DIRECT EVIDENCE FRAMEWORK
In the Sixth Circuit, the following framework is applied if Plaintiff has offered direct
evidence of discrimination:
“[I]f the plaintiff has direct evidence that the employer relied on his or her
disability in making an adverse employment decision, or if the employer admits
reliance on the handicap: (1) The plaintiff bears the burden of establishing that he
or she is “disabled.” (2) The plaintiff bears the burden of establishing that he or
she is “otherwise qualified” for the position despite his or her disability: (a)
without accommodation from the employer; (b) with an alleged “essential” job
requirement eliminated; or (c) with a proposed reasonable accommodation. (3)

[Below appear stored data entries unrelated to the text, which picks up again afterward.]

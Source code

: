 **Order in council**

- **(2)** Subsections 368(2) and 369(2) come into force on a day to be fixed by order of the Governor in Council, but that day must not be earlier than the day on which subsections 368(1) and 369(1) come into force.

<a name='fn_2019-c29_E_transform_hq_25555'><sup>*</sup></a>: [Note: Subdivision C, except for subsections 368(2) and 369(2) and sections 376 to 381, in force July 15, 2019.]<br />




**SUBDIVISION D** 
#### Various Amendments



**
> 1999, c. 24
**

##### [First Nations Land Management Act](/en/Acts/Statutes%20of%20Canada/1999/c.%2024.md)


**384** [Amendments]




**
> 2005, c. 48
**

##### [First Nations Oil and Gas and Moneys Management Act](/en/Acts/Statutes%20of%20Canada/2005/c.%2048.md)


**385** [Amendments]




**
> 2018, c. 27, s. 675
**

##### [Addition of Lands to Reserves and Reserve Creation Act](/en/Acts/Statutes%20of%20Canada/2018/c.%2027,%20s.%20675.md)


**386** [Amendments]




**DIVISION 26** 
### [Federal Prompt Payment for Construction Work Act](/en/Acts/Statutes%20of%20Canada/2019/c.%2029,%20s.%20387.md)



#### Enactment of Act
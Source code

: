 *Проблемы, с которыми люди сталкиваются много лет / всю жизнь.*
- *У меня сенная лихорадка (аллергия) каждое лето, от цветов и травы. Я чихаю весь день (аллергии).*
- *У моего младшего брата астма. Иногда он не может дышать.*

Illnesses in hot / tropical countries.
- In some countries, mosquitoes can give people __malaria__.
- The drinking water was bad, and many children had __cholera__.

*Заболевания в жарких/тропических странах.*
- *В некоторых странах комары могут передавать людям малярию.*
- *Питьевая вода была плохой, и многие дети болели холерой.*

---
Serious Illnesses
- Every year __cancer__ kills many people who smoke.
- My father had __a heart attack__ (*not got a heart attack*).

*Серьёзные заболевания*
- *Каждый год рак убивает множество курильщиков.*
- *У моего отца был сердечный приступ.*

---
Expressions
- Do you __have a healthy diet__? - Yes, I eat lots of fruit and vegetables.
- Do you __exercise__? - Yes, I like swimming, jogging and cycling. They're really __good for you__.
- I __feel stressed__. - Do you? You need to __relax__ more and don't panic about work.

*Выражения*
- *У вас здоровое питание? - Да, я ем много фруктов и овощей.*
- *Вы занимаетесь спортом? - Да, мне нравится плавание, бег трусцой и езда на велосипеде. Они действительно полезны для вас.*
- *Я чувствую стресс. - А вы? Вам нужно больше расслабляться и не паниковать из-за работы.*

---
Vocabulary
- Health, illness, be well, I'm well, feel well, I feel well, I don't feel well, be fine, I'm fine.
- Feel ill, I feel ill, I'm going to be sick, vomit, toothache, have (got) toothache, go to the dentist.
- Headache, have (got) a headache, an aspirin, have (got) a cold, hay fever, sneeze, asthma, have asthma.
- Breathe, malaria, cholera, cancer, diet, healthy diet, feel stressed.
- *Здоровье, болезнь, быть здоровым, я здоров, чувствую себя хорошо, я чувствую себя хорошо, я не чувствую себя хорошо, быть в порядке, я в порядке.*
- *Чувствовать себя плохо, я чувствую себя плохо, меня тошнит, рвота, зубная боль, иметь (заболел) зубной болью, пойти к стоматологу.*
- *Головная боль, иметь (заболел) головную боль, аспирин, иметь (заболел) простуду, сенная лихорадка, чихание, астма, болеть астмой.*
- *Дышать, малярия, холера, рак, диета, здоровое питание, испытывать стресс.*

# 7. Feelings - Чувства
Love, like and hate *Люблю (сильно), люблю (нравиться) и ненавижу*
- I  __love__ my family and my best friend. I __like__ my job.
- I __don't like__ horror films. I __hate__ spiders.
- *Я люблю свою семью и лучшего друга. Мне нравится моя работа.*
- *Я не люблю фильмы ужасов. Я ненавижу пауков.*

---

The employer will bear the burden of providing that a challenged job criterion is
essential, and therefore a business necessity, or that a proposed accommodation
will impose an undue hardship upon the employer.”
Id. at 1186.
Adverse employment action
As made clear in the introduction to the framework, a plaintiff must first show an adverse
employment action. An adverse employment action is a “materially adverse change in the terms
and conditions” of a plaintiff’s employment. White v. Burlington Northern & Santa Fe R. Co.,
364 F.3d 789, 797 (6th Cir. 2004). A “mere inconvenience or an alteration of job
responsibilities” or a “bruised ego” is not enough to constitute an adverse employment action.
Id. (citing Kocsis v. Multi-Care Management, Inc., 97 F.3d 876, 886 (6th Cir. 1996)). Examples
of adverse employment actions include termination, failure to promote, suspensions, and a
material loss of benefits. Smith v. City of Salem, 378 F.3d 566, 575-76 (6th Cir. 2004).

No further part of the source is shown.